What the US has promised to the other members of the Association of Southeast Asian Nations is even more limited and symbolic, meaning there is little support for the Philippines' actions under that collective framework. The Philippine president's reiterating of his demands that the US needs to increase its investment and input in these sectors shortly before leaving for the summit in Washington on Thursday indicates the gathering is by no means about strengthening the three countries' economic partnership on an equal footing but an occasion for haggling over the price of their security and military cooperation targeting China.

Moreover, Japanese Prime Minister Fumio Kishida on Wednesday made clear that China is the focus of the three leaders' get-together. In a slip of the tongue in his joint news conference with US President Joe Biden, he referred to China as Japan's close ally, instantly correcting it to the US.
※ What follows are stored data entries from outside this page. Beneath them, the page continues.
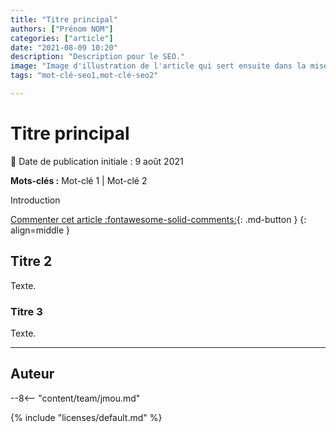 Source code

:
 ```yaml
---
title: "Titre principal"
authors: ["Prénom NOM"]
categories: ["article"]
date: "2021-08-09 10:20"
description: "Description pour le SEO."
image: "Image d'illustration de l'article qui sert ensuite dans la mise en avant : réseaux sociaux, flux RSS..."
tags: "mot-clé-seo1,mot-clé-seo2"

---
```


# Titre principal

:calendar: Date de publication initiale : 9 août 2021

**Mots-clés :** Mot-clé 1 | Mot-clé 2

Introduction

[Commenter cet article :fontawesome-solid-comments:](#__comments){: .md-button }
{: align=middle }

## Titre 2

Texte.

### Titre 3

Texte.

----

## Auteur

--8<-- "content/team/jmou.md"

{% include "licenses/default.md" %}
By acting as willing and proactive proxies of Washington, both the Philippines and Japan are doing a disservice to the other regional countries in the Asia-Pacific, which are working together to maintain peace and stability, and strengthen their development cooperation. Their betting on the success of the US' China containment strategy will prove to be a costly strategic misjudgment for themselves, and their tangible inputs will far outweigh what the US promises to actually deliver.